Glossip's attorney, Don Knight, said the report shows Glossip's innocence.

“In the coming days, Mr. Glossip’s defense team will file a request for a hearing with the Oklahoma Court of Appeals so this new evidence of innocence can be examined in a court of law,” Knight said in a statement.

The firm reported lost or destroyed evidence, and a detective in the case who was biased against Glossip and improperly asked leading questions to co-defendant Justin Sneed to implicate Glossip in the slaying of motel owner Barry Van Treese, said Reed Smith attorney Stan Perry.

“Our conclusion is that no reasonable juror, hearing the complete record, and the uncovered facts... would have convicted Richard Glossip of capital murder,” Perry said.

The evidence included financial records that were destroyed in late 1999 or early 2000, prior to Glossip's retrial after his first conviction and death sentence were overturned. The records could have disproved the prosecution's theory that Glossip wanted Van Treese killed to hide Glossip's alleged embezzlement from the motel, where he was manager, according to the report.

“This loss or destruction of evidence appears to be so critical to the defense as to cast serious doubt as to the fundamental fairness of the criminal trial against Glossip,” the report stated.

“This most likely (case) was a solitary robbery committed by Sneed who pocketed whatever money he took,” estimated at about $2,800, from Van Treese to fuel a drug addiction, according to the report.

Sneed, the motel handyman, is serving a life sentence after pleading guilty to beating Van Treese to death with a baseball bat in 1997 in a room at the Oklahoma City motel owned by Van Treese. Sneed testified that he killed Van Treese, but only after Glossip, the motel manager, promised to pay him $10,000 to commit the crime.

The report also cited missing security video from a nearby convenience store allegedly showing a man leaving the motel shortly after the murder.

The investigation was sought by a group of 34 Oklahoma state lawmakers, including 28 Republicans, led by McDugle.

“I do believe in the death penalty," McDugle said, but safeguards are needed to protect the innocent.

"If we put Richard Glossip to death, I will fight in this state to abolish the death penalty, simply because the process is not pure,” McDugle said.

Glossip, 59, who has maintained his innocence, was twice convicted and sentenced to die for the killing of Van Treese.

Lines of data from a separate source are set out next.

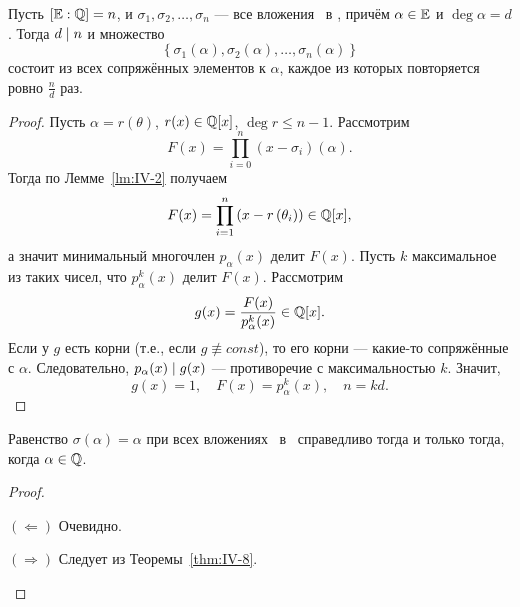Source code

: \begin{ntheorem}
\label{thm:IV-8}
    Пусть $[\mathbb{E} : \mathbb{Q}] = n$, и $\sigma_1, \sigma_2, \dots, \sigma_n$ --- все вложения \EE~в \CC, причём $\alpha \in \mathbb{E}$ и $\deg{\alpha} = d$. Тогда $d \mid n$ и множество
    \[
        \left\{ \sigma_1(\alpha), \sigma_2(\alpha), \dots, \sigma_n(\alpha) \right\}
    \]
    состоит из всех сопряжённых элементов к $\alpha$, каждое из которых повторяется ровно $\frac{n}{d}$ раз.
\end{ntheorem}
\begin{proof}
    Пусть $\alpha = r(\theta)$, $r(x) \in \mathbb{Q}[x]$, $\deg{r} \le n-1$. Рассмотрим 
    \[
        F(x) = \prod_{i=0}^n \left( x-\sigma_i \right)(\alpha).
    \]
    Тогда по Лемме~\ref{lm:IV-2} получаем
    \[
        F(x) = \prod_{i=1}^n \left( x - r\left(\theta_i\right)\right) \in \mathbb{Q}[x],
    \]
    а значит минимальный многочлен $p_{\alpha}(x)$ делит $F(x)$. 
    Пусть $k$ максимальное из таких чисел, что $p_{\alpha}^k(x)$ делит $F(x)$. Рассмотрим
    \[
        g(x) = \frac{F(x)}{p_{\alpha}^k(x)} \in \mathbb{Q}[x].
    \]
    Если у $g$ есть корни (т.е., если $g \not\equiv const$), то его корни --- какие-то сопряжённые с $\alpha$. Следовательно, $p_\alpha(x) \mid g(x)$ --- противоречие с максимальностью $k$. Значит,
    \[
        g(x) = 1, \quad F(x)=p_{\alpha}^k(x), \quad n = kd.
    \]
\end{proof}

\begin{ncorollary}
\label{crl:IV-1}
    Равенство $\sigma(\alpha) = \alpha$ при всех вложениях \EE~в \CC~справедливо тогда и только тогда, когда $\alpha \in \mathbb{Q}$.
\end{ncorollary}
\begin{proof}
\hfill
    \begin{statesp}
        \item[$(\Leftarrow)$] Очевидно.
        \item[$(\Rightarrow)$] Следует из Теоремы~\ref{thm:IV-8}.
    \end{statesp}
\end{proof}
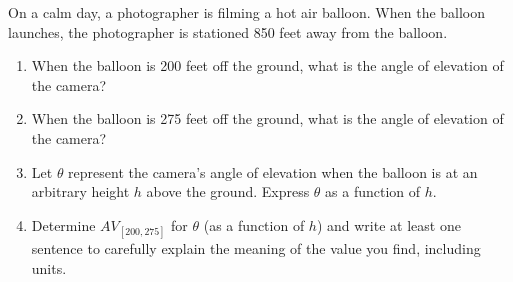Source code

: \documentclass{ximera}
\author{Elizabeth Campolongo}
\begin{document}
\begin{exercise}
On a calm day, a photographer is filming a hot air balloon.  When the balloon launches, the photographer is stationed 850 feet away from the balloon.
%
\begin{enumerate}
\item When the balloon is 200 feet off the ground, what is the angle of elevation of the camera?
%
\item When the balloon is 275 feet off the ground, what is the angle of elevation of the camera?
%
\item Let $\theta$ represent the camera's angle of elevation when the balloon is at an arbitrary height $h$ above the ground.  Express $\theta$ as a function of $h$.
%
\item Determine $AV_{[200,275]}$ for $\theta$ (as a function of $h$) and write at least one sentence to carefully explain the meaning of the value you find, including units.
%
\end{enumerate}
\end{exercise}
\end{document}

Glossip is one of 25 death row inmates for whom state Attorney General John O’Connor has asked the state Court of Criminal Appeals to set an execution date.

Knight, Glossip's attorney, said O'Connor should not seek an execution date in light of the report.

Glossip, who is second on the list submitted by O'Connor for execution dates, was hours from being executed in September 2015 when prison officials realized they had received the wrong lethal drug.

It was later learned the same wrong drug had been used previously to execute an inmate, and executions in the state were put on hold.

Executions in Oklahoma resumed in October with John Grant, who convulsed on the gurney and vomited before being declared dead.

Since then, three more executions were carried out without noticeable complications, most recently inmate Gilbert Ray Postelle, who was put to death Feb. 17.

Glossip was the lead plaintiff in a failed federal lawsuit that unsuccessfully challenged Oklahoma’s three-drug lethal injection protocol as unconstitutional. He also, in March, married anti-death penalty advocate Lea Rodger.

Oklahoma County District Attorney David Prater, who took office after Glossip’s second trial ended with a second death sentence, said Wednesday that he was still reviewing the report and declined comment.

Prater has previously said he’s reviewed trial transcripts, boxes of evidence and videotaped police interviews, and remains convinced of Glossip’s guilt. Prater has said he would retry Glossip for first-degree murder and again seek the death penalty.